Plaza & Janés. Barcelona, 1999.

«La mujer sin lugar; ¿o es el lugar el que anda errante?» ¿Qué hace la mujer, casi cualquier mujer si se piensa fuera de esa corteza que puede ser la aceptación de un realismo ajeno, con el sentimiento de que el mundo no le es conforme? Nuestra actitud es la voz, nuestra identidad es nuestro lenguaje, de otro modo no seremos oídos por lo otro.

Ana Becciu (Buenos Aires, 1948), poeta y traductora de Sylvia Plath, de Djuna Barnes, de Adrienne Rich, de Elisabeth Hugan, propone en este libro encontrar la respuesta en el interior de una divisa tan aventurada como exacta: «yo no va a cantar». Cantar es cosa de los otros. «Los otros». A cambio de semejante renuncia nos ofrece la entrecortada respiración de la parálisis: el fragmento.
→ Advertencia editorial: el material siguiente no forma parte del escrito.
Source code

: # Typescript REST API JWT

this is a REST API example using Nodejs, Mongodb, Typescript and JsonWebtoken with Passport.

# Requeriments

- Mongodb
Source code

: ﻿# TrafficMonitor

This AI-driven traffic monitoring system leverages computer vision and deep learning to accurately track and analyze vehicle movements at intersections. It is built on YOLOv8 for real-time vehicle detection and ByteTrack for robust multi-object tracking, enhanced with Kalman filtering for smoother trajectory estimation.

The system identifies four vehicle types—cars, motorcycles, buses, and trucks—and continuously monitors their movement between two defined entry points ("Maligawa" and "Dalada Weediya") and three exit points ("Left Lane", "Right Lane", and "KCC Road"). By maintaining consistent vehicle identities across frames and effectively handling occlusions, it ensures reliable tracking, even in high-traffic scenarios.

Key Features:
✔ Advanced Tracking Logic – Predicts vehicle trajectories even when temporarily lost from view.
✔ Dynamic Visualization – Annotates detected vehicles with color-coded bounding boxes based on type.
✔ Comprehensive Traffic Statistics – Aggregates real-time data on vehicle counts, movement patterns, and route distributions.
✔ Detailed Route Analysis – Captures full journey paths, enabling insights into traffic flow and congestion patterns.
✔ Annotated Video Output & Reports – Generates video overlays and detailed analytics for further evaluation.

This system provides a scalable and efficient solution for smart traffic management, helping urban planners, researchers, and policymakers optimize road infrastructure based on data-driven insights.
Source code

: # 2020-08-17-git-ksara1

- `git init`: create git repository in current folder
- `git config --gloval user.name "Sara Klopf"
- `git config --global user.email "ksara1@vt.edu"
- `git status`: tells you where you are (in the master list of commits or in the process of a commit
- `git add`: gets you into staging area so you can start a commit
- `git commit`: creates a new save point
Y a través de ese viejo (antiguo, casi prehistórico: moderno) fraseo puede hablar siendo la que no está: «la cierva que no estará, que perdió a su cazador».

Asistimos entonces a la primera sorpresa (hay más) de este Ronda de noche: estamos asistiendo a una desescritura. O, mejor dicho: a una deslectura: la del Cantar de los cantares. Un texto femenino por excelencia, pero también un texto interpretado, siempre, desde lugares extraños, ajenos a su cuerpo escrito. Cuerpo escrito. Y sorprende también la naturalidad con la que Becciu comprende su continuidad, la ausencia de verdadero motivo en la coherencia que los exégetas quisieron imponer a un poema cuya aparente fragmentación no es ni reunión, ni pérdida, ni mezcla, sino la verdad misma del amor: lo yo sentido.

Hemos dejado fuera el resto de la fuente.